Dataset entries:
::::::
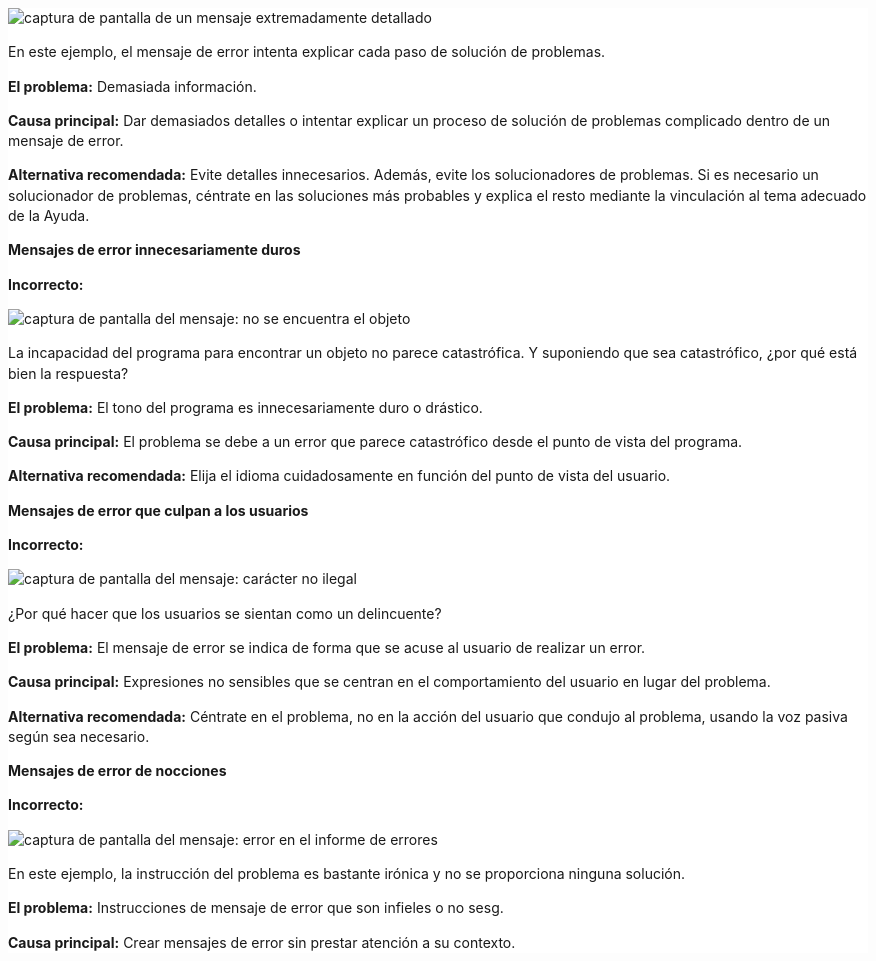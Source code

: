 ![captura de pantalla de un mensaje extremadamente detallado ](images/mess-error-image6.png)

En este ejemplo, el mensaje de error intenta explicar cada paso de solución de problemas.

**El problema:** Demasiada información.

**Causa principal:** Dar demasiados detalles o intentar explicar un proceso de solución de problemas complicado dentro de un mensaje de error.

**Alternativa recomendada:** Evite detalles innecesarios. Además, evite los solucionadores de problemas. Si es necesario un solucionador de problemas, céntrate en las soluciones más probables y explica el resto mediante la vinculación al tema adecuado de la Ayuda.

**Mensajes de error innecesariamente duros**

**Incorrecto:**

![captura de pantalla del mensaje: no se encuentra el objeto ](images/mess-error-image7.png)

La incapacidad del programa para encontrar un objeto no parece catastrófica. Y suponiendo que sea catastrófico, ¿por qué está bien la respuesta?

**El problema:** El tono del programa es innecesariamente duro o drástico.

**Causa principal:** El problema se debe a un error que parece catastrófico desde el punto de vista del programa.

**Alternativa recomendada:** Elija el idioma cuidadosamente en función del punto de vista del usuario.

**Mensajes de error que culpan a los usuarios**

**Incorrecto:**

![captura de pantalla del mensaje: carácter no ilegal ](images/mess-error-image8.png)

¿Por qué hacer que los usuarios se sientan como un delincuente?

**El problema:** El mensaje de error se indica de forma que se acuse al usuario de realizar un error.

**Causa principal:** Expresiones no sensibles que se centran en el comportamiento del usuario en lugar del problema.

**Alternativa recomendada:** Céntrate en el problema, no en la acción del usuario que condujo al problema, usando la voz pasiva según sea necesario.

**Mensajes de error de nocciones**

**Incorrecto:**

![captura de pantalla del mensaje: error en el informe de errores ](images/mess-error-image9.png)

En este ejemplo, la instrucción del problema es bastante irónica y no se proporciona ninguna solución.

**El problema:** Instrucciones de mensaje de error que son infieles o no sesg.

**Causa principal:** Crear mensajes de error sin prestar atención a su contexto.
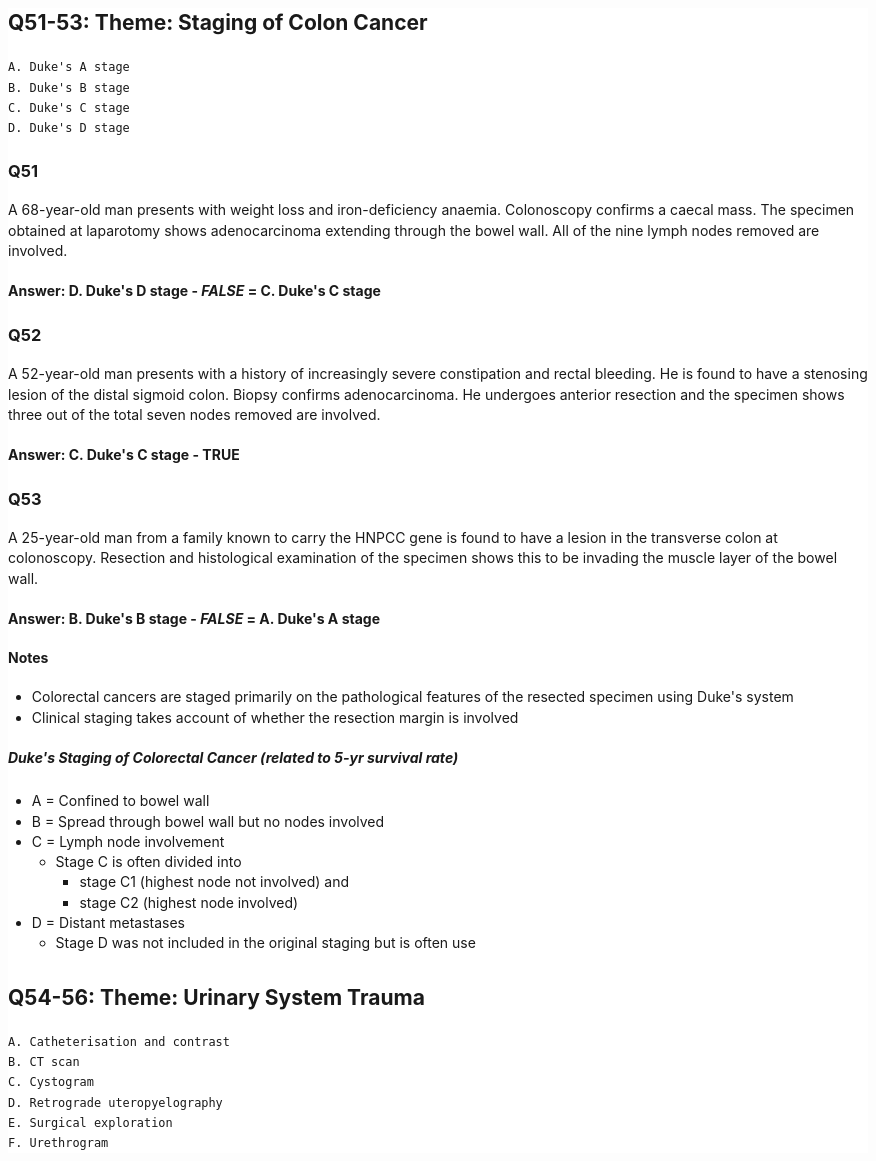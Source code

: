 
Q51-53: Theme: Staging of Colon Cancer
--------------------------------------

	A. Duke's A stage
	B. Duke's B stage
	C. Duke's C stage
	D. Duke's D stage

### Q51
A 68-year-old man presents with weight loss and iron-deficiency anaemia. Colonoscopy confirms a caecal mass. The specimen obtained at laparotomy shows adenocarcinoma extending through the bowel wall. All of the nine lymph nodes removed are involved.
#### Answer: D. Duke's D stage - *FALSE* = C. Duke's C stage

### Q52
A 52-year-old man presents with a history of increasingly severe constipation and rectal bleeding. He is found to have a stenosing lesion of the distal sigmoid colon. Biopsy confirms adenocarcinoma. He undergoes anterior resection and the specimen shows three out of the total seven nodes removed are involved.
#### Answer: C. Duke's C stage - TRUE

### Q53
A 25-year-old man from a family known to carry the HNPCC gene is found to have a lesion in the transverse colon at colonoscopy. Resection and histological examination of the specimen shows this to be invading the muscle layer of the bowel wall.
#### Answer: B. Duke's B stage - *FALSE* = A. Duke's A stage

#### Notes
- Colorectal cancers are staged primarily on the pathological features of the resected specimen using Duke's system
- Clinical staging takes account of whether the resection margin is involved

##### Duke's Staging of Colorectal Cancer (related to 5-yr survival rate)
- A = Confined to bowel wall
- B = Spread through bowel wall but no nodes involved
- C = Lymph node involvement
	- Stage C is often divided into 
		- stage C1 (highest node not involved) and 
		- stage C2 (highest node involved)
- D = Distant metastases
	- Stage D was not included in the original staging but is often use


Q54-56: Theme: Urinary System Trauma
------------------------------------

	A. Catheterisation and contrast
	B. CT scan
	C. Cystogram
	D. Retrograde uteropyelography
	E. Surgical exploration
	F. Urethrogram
::::::
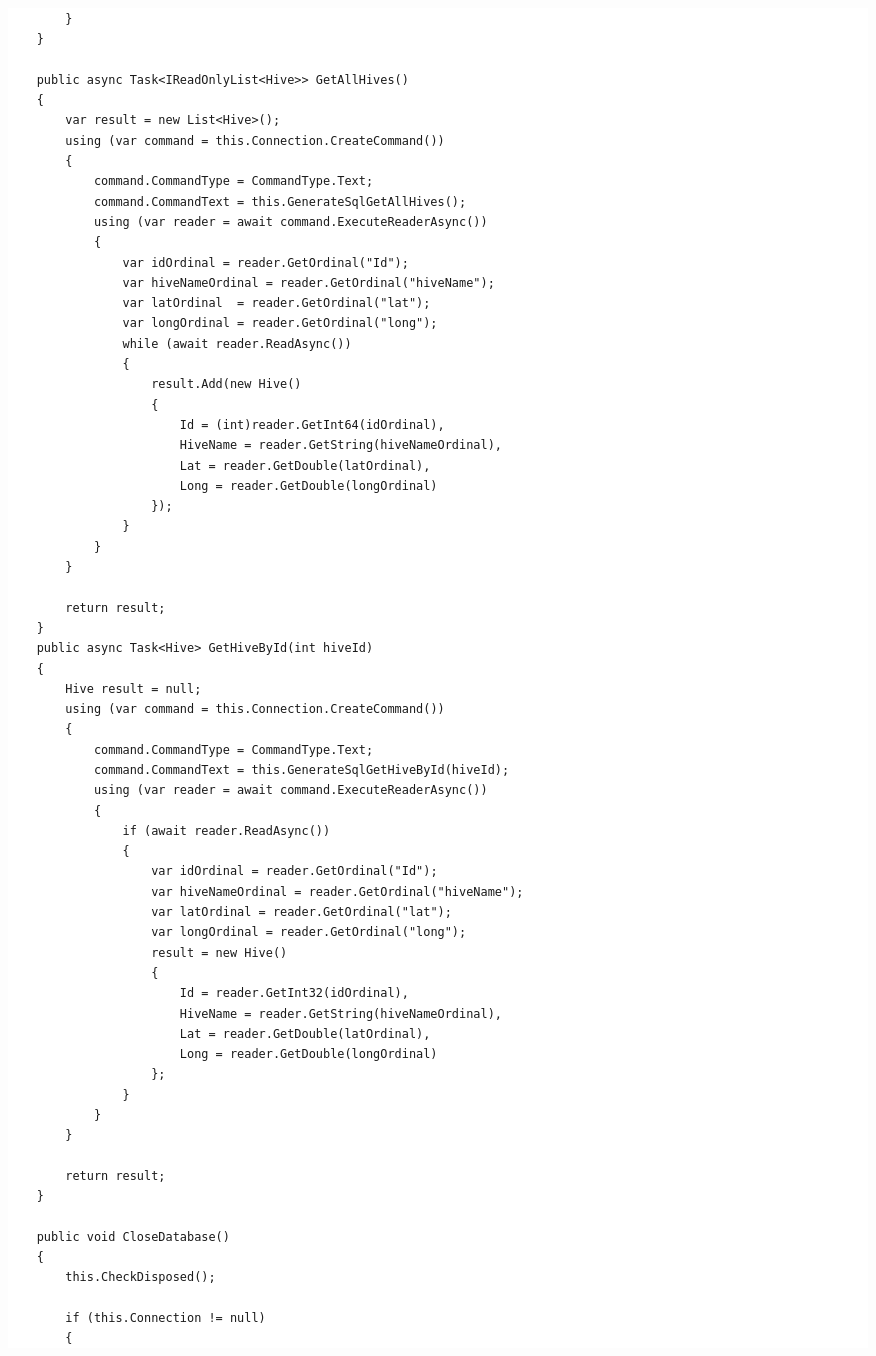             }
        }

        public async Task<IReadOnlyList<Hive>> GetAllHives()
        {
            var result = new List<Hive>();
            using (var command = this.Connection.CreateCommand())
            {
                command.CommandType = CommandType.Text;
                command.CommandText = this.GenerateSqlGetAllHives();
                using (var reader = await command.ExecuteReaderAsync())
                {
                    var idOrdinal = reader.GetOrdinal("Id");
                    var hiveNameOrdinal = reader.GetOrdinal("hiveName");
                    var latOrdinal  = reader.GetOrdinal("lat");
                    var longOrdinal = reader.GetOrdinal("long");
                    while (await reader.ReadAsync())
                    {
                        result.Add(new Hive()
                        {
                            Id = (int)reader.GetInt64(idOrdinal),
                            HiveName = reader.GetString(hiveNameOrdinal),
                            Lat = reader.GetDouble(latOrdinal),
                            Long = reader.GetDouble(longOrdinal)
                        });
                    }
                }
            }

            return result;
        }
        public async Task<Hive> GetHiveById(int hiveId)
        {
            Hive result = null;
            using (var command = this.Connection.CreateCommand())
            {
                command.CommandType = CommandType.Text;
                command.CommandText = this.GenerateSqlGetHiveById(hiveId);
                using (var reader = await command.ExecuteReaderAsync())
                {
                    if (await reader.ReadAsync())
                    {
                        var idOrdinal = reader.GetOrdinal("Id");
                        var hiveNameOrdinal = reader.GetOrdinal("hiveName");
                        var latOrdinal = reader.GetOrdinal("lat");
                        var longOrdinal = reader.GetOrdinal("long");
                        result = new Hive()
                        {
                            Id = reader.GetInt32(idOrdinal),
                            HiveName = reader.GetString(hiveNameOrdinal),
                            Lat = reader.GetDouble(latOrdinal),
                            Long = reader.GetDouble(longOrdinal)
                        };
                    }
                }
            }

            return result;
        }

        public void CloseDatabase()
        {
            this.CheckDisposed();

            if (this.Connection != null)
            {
::::::
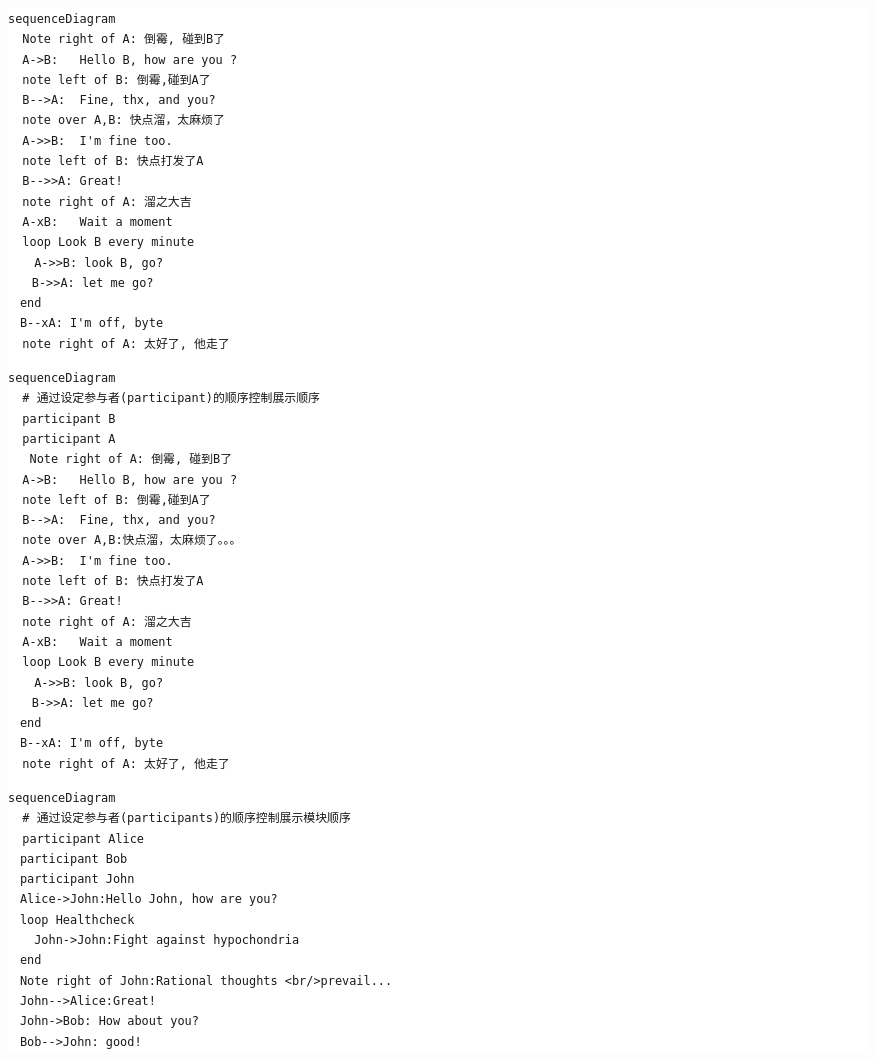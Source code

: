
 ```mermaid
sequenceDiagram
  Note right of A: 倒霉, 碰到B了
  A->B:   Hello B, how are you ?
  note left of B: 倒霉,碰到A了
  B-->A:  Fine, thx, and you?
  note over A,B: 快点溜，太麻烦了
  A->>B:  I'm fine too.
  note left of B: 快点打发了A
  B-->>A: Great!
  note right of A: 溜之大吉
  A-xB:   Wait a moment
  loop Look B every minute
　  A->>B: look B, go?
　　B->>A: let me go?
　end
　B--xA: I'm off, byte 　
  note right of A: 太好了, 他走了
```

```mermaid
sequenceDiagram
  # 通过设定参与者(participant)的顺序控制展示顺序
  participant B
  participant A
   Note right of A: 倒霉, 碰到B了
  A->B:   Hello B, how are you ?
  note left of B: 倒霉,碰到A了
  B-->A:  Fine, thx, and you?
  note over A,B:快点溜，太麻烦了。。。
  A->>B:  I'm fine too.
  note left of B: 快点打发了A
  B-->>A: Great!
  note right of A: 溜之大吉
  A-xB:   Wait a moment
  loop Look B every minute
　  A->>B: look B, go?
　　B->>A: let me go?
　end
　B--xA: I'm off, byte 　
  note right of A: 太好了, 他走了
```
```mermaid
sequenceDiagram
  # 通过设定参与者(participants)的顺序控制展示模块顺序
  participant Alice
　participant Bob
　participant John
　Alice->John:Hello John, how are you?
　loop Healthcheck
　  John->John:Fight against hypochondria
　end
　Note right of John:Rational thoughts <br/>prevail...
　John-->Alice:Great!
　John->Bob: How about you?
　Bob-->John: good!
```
::::::
Report back every line of the entries in which "often" occurs.

	- Stage C is often divided into 
	- Stage D was not included in the original staging but is often use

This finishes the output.